The 10.5″ iPad Pro is my favorite technology device. I know that it’s expensive, especially if you add the excellent keyboard and pencil, and that is why Apple revised their iPad to have the ability to take advantage of the pencil, however the iPad Pro is what technology should be. It’s light and portable, it has a fairly large screen, it has a flexible operating system (one that could stand some more Jobsian attention to detail but a good one nonetheless), and it has accessories that fully complement it. It
is, should be, the future of technology in education.
Side note: I think the greatest educational technology commercial ever created is the one with the young girl and the iPad Pro, “What’s a Computer?” There is so much good stuff packed in a one minute commercial that it should be considered a work of art. But that’s a subject for another post (although if you haven’t seen it, take that one minute and watch it).
One of the greatest things about iOS is the app ecosystem. Not only do we have access to over 2 million apps (although I would debate whether that’s a good thing or not) but those apps are curated by Apple and therefore, at least on some level, we can trust that they only do what they say they do and not some other nefarious function(s). Due to the nature of my job, I have a lot of apps on my iPhone and iPad. As of right now, I have 436 apps on my iPhone and 214 on my iPad. Clearly I don’t use all those apps every day and some I haven’t opened in years months. But, I wanted to take some time and think about my favorite educational apps and share that list with you.
Fantastical ($9.99) – My favorite, natural language calendar app. Works with Apple, Exchange, and Google calendars. It is fairly expensive though and it’s only for the iPad. If you want it on your iPhone as well you have to spring for another $4.99.
Pocket Schedule Planner (free/$.199 pro) – Good academic planner. Includes the ability to add your classes and for each class you can add assignments, tasks, projects, and exams. This is a universal app so it works on the iPad and/or on the iPhone. You can create an account and sync the information between devices.
Microsoft OneNote (free) – I can put this app both in organization and note taking. It’s a great app that is available for free as a web app, a computer app or an iOS or Android app. On the iPad you can type your notes or you can write them with the Apple Pencil or a stylus. I use it to organize my notes for the classes I take as well as any committee work that I have to do. I use it to take notes in class and I use it to take notes from my readings. I can take pictures of PowerPoints or things written on the board and it will automatically crop them and insert them. I use it to take notes during meetings and I use it to import documents and minutes for each committee. It’s an app that I wholeheartedly recommend to everyone regardless of operating system or student status.

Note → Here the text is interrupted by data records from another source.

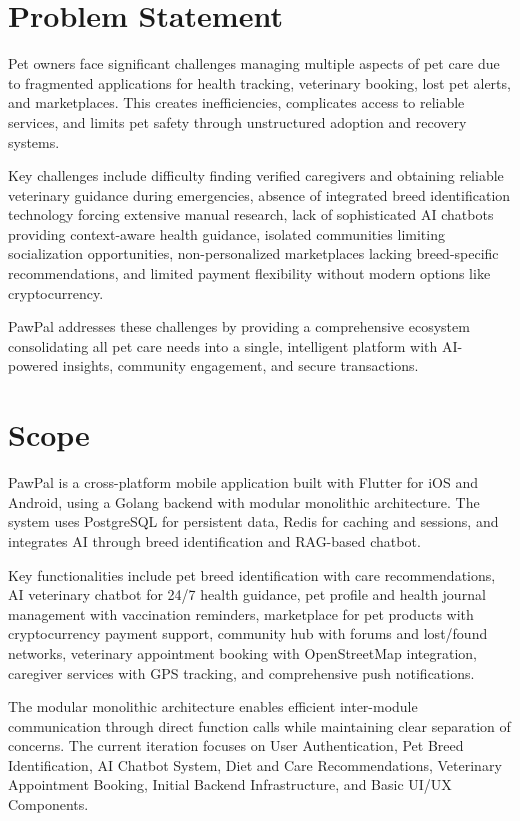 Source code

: \section{Problem Statement}

Pet owners face significant challenges managing multiple aspects of pet care due to fragmented applications for health tracking, veterinary booking, lost pet alerts, and marketplaces. This creates inefficiencies, complicates access to reliable services, and limits pet safety through unstructured adoption and recovery systems.

Key challenges include difficulty finding verified caregivers and obtaining reliable veterinary guidance during emergencies, absence of integrated breed identification technology forcing extensive manual research, lack of sophisticated AI chatbots providing context-aware health guidance, isolated communities limiting socialization opportunities, non-personalized marketplaces lacking breed-specific recommendations, and limited payment flexibility without modern options like cryptocurrency.

PawPal addresses these challenges by providing a comprehensive ecosystem consolidating all pet care needs into a single, intelligent platform with AI-powered insights, community engagement, and secure transactions.

\section{Scope}

PawPal is a cross-platform mobile application built with Flutter for iOS and Android, using a Golang backend with modular monolithic architecture. The system uses PostgreSQL for persistent data, Redis for caching and sessions, and integrates AI through breed identification and RAG-based chatbot.

Key functionalities include pet breed identification with care recommendations, AI veterinary chatbot for 24/7 health guidance, pet profile and health journal management with vaccination reminders, marketplace for pet products with cryptocurrency payment support, community hub with forums and lost/found networks, veterinary appointment booking with OpenStreetMap integration, caregiver services with GPS tracking, and comprehensive push notifications.

The modular monolithic architecture enables efficient inter-module communication through direct function calls while maintaining clear separation of concerns. The current iteration focuses on User Authentication, Pet Breed Identification, AI Chatbot System, Diet and Care Recommendations, Veterinary Appointment Booking, Initial Backend Infrastructure, and Basic UI/UX Components.

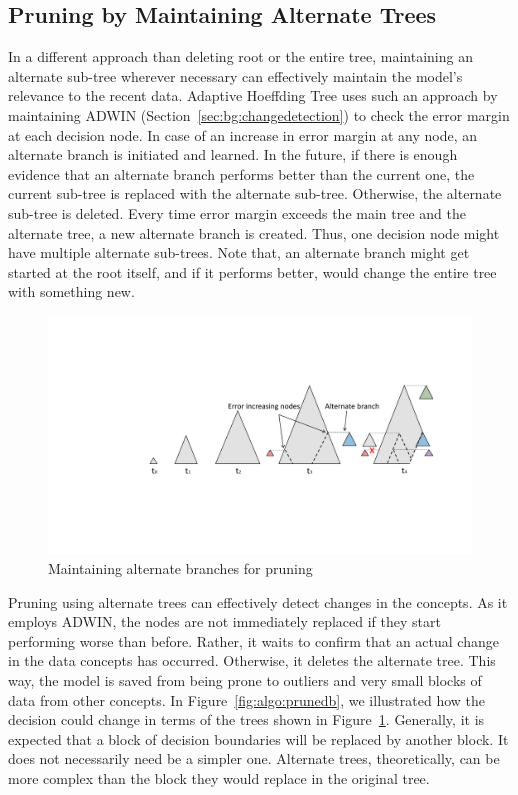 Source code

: \subsection{Pruning by Maintaining Alternate Trees}
In a different approach than deleting root or the entire tree, maintaining an alternate sub-tree wherever necessary can effectively maintain the model's relevance to the recent data. Adaptive Hoeffding Tree uses such an approach by maintaining ADWIN (Section~\ref{sec:bg:changedetection}) to check the error margin at each decision node. In case of an increase in error margin at any node, an alternate branch is initiated and learned. In the future, if there is enough evidence that an alternate branch performs better than the current one, the current sub-tree is replaced with the alternate sub-tree. Otherwise, the alternate sub-tree is deleted. Every time error margin exceeds the main tree and the alternate tree, a new alternate branch is created. Thus, one decision node might have multiple alternate sub-trees. Note that, an alternate branch might get started at the root itself, and if it performs better, would change the entire tree with something new.

\begin{figure}[htbp]
    \begin{center}
        \includegraphics[width=14.0cm]{figs/prune.pdf}
        \caption{Maintaining alternate branches for pruning}
        \label{fig:algo:prune}
    \end{center}
\end{figure}

Pruning using alternate trees can effectively detect changes in the concepts. As it employs ADWIN, the nodes are not immediately replaced if they start performing worse than before. Rather, it waits to confirm that an actual change in the data concepts has occurred. Otherwise, it deletes the alternate tree. This way, the model is saved from being prone to outliers and very small blocks of data from other concepts. In Figure~\ref{fig:algo:prunedb}, we illustrated how the decision could change in terms of the trees shown in Figure~\ref{fig:algo:prune}. Generally, it is expected that a block of decision boundaries will be replaced by another block. It does not necessarily need be a simpler one. Alternate trees, theoretically, can be more complex than the block they would replace in the original tree.

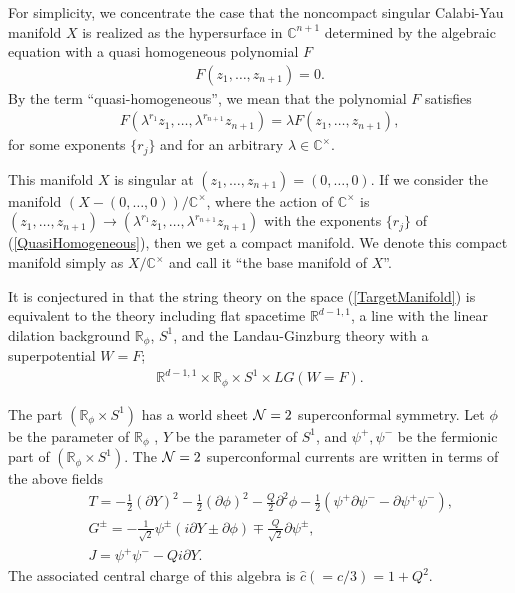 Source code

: \documentclass[a4paper,12pt]{article}
\numberwithin{equation}{section}
\newcommand{\Cb}{{\mathbb C}}
\newcommand{\Cx}{{\mathbb C}^{\times}}
\newcommand{\Ncal}{{\cal N}}
\newcommand{\del}{\partial}
\newcommand{\ch}{\hat{c}}
\newcommand{\Rb}{{\mathbb R}}
\newcommand{\nn}{\nonumber}
\begin{document}
For simplicity, we concentrate the case that the noncompact
 singular Calabi-Yau manifold $X$ is realized as the 
hypersurface in $\Cb^{n+1}$ determined by the algebraic equation
with a quasi homogeneous polynomial $F$
\begin{eqnarray*}
 F(z_1,\dots,z_{n+1})=0.
\end{eqnarray*}
By the term ``quasi-homogeneous'',
we mean that the polynomial $F$ satisfies
\begin{eqnarray}
 F(\lambda^{r_1}z_1,\dots,\lambda^{r_{n+1}}z_{n+1})=
\lambda F(z_1,\dots,z_{n+1}),\label{QuasiHomogeneous}
\end{eqnarray}
for some exponents $\{r_j\}$ and for an arbitrary $\lambda\in \Cx$.

This manifold $X$ is singular at $(z_1,\dots,z_{n+1})=(0,\dots,0)$.
If we consider the manifold $(X-{(0,\dots,0)})/\Cx$,
where the action of $\Cx$ is $(z_1,\dots,z_{n+1})\to
(\lambda^{r_1}z_1,\dots,\lambda^{r_{n+1}}z_{n+1})$ with the exponents
$\{r_j\}$ of (\ref{QuasiHomogeneous}), then we get a compact manifold.
We denote this compact manifold simply as $X/\Cx$ and call it
``the base manifold of $X$''.

It is conjectured in \cite{GKP9907} that the string theory 
on the space (\ref{TargetManifold}) is equivalent
to the theory including flat spacetime $\Rb^{d-1,1}$, a line with
the linear dilation background $\Rb_{\phi}$, $S^1$, and the Landau-Ginzburg
theory with a superpotential $W=F$;
\begin{eqnarray*}
  \Rb^{d-1,1}\times \Rb_{\phi} \times S^1 \times LG(W=F).
\end{eqnarray*} 

The part $(\Rb_{\phi} \times S^1)$ has a world sheet $\Ncal=2$
superconformal symmetry. 
Let $\phi$ be the parameter of $\Rb_{\phi}$ , $Y$ be the parameter of
$S^1$, and $\psi^{+},\psi^{-}$ be the fermionic part 
of $(\Rb_{\phi} \times S^1)$.
The $\Ncal=2$ superconformal currents are written in terms of
 the above fields
\begin{eqnarray}
 && T=-\frac12(\del Y)^2-\frac12(\del\phi)^2-\frac Q2 \del^2 \phi
-\frac12(\psi^{+}\del\psi^{-}-\del \psi^{+}\psi^{-}),\nn\\
 &&G^{\pm}=-\frac{1}{\sqrt 2}\psi^{\pm}(i\del Y\pm\del\phi)\mp
\frac{Q}{\sqrt2}\del\psi^{\pm},\nn\\
 && J=\psi^{+}\psi^{-}- Qi\del Y. \label{LiouvilleSCA}
\end{eqnarray}
The associated central charge of this algebra is $\ch(=c/3)=1+Q^2$.
\end{document}
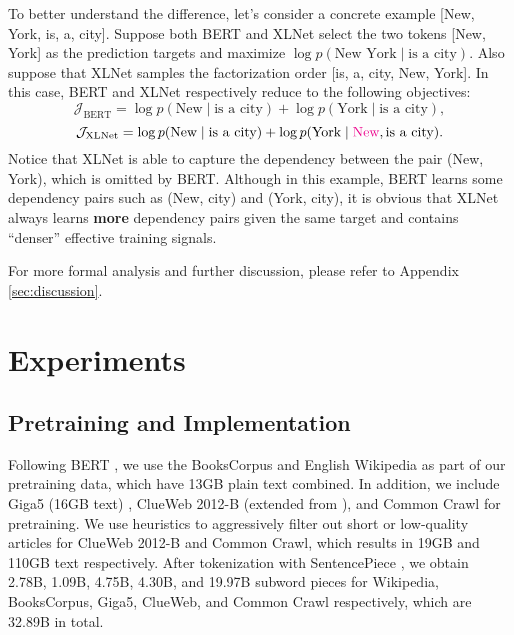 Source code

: \documentclass{article}
\newcommand{\magenta}[1]{{\color{magenta}#1}} \usepackage{amsmath,amsfonts,bm}
\begin{document}
To better understand the difference, let's consider a concrete example [New, York, is, a, city]. Suppose both BERT and XLNet select the two tokens [New, York] as the prediction targets and maximize $\log p(\text{New York} \mid \text{is a city})$. Also suppose that XLNet samples the factorization order [is, a, city, New, York]. In this case, BERT and XLNet respectively reduce to the following objectives:
\[
\mathcal{J}_{\text{BERT}} = \log p(\text{New} \mid \text{is a city}) + \log p(\text{York} \mid \text{is a city}),
\]
\[
\mathcal{J}_{\text{XLNet}} = \log p(\text{New} \mid \text{is a city}) + \log p(\text{York} \mid \magenta{\text{New}}, \text{is a city}).
\]
Notice that XLNet is able to capture the dependency between the pair (New, York), which is omitted by BERT. 
Although in this example, BERT learns some dependency pairs such as (New, city) and (York, city), it is obvious that XLNet always learns \textbf{more} dependency pairs given the same target and contains ``denser'' effective training signals.

For more formal analysis and further discussion, please refer to Appendix \ref{sec:discussion}.















 










\section{Experiments} \label{sec:exp}



\subsection{Pretraining and Implementation}
\label{sec:implementation}

Following BERT \cite{devlin2018bert}, we use the BooksCorpus \cite{zhu2015aligning} and English Wikipedia as part of our pretraining data, which have 13GB plain text combined. In addition, we include Giga5 (16GB text) \cite{parker2011english}, ClueWeb 2012-B (extended from \cite{callan2009clueweb09}), and Common Crawl \cite{crawlcommon} for pretraining. We use heuristics to aggressively filter out short or low-quality articles for ClueWeb 2012-B and Common Crawl, which results in 19GB and 110GB text respectively. After tokenization with SentencePiece \cite{kudo2018sentencepiece}, we obtain 2.78B, 1.09B, 4.75B, 4.30B, and 19.97B subword pieces for Wikipedia, BooksCorpus, Giga5, ClueWeb, and Common Crawl respectively, which are 32.89B in total. 
\end{document}
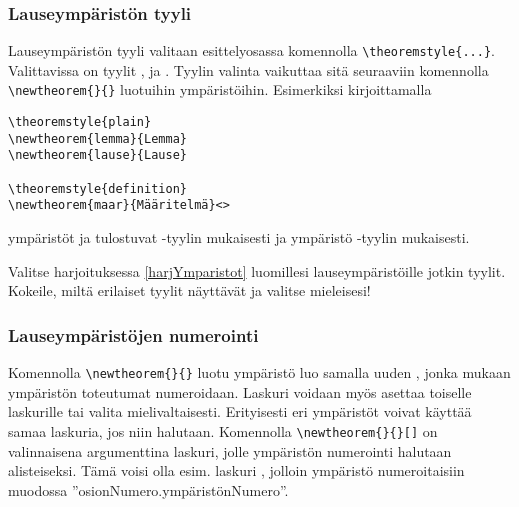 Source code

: 
\begin{fframe}
    \frametitle{Lauseympäristön tyyli}
    Lauseympäristön tyyli valitaan esittelyosassa komennolla \lstinline-\theoremstyle{...}-. Valittavissa on tyylit ,  ja . Tyylin valinta vaikuttaa sitä seuraaviin komennolla \lstinline-\newtheorem{}{}- luotuihin ympäristöihin.
    \vaihto
    Esimerkiksi kirjoittamalla
    \pause
    \begin{lstlisting}
\theoremstyle{plain}
\newtheorem{lemma}{Lemma}
\newtheorem{lause}{Lause}

\theoremstyle{definition}
\newtheorem{maar}{Määritelmä}<>
    \end{lstlisting}
    \pause
    ympäristöt  ja  tulostuvat -tyylin mukaisesti ja ympäristö  -tyylin mukaisesti.
\end{fframe}

\begin{fframe}
    \begin{harj}
        Valitse harjoituksessa \ref{harjYmparistot} luomillesi lauseympäristöille jotkin tyylit. Kokeile, miltä erilaiset tyylit näyttävät ja valitse mieleisesi!
    \end{harj}
\end{fframe}

\begin{fframe}
    \frametitle{Lauseympäristöjen numerointi}
    Komennolla \lstinline-\newtheorem{}{}- luotu ympäristö luo samalla uuden , jonka mukaan ympäristön toteutumat numeroidaan. 
    \vaihto
    Laskuri voidaan myös asettaa toiselle laskurille  tai valita mielivaltaisesti. Erityisesti eri ympäristöt voivat käyttää samaa laskuria, jos niin halutaan.
    \vaihto
    Komennolla \lstinline-\newtheorem{}{}[]- on valinnaisena argumenttina laskuri, jolle ympäristön numerointi halutaan alisteiseksi. Tämä voisi olla esim. laskuri , jolloin ympäristö numeroitaisiin muodossa ''osionNumero.ympäristönNumero''.
\end{fframe}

GoodNotes ($7.99) – Good note taking app that also converts handwriting into text. Good handwriting recognition but not the best (see below). It provides a large gamut of paper templates and the handwritten notes are indexed and searchable. Also allows for handwritten PDF annotations. You can also type your notes. It only works on iOS.
MyScript Nebo ($5.99) – In my opinion, the best handwriting recognition app on the store. In addition to English it offers a variety of other languages as well. It also recognizes math. In addition to handwriting, you can also type your notes. As it stands right now you only have one paper type template which is a drawback compared to some of the other apps out there. It’s also the only one in this list that only works on the iPad and not the iPhone but it also has a Windows 10 version and an Android version.
Notability ($9.99) – The only one on my list of note taking apps that records the audio at the same time you’re taking notes. It correlates the notes with the audio so if you need to hear what was being said when you took a specific note, you tap on it and it plays back the audio. You can type or handwrite your notes. They also have a MacOS version but no Windows and no Android.
LiquidText (free/$4.99 – $24.99 for pro versions) – My favorite annotation app. You can import PDFs and other documents as well as webpages. You can handwrite/type notes, you can highlight and extract passages, you can link notes to each other and places in the text, you can tap on an excerpt and be brought to the original source. You can save notes/annotations as text files or save a PDF with your entire “workspace.” You can pinch a document and only view the passages you highlighted. It only works on the iPad and has no other OS versions.
Voice Dream Reader ($14.99) –
Well, that’s my list as it stands right now. What about you? What are your favorite educational apps? What do you think about the iPad/iPad Pro?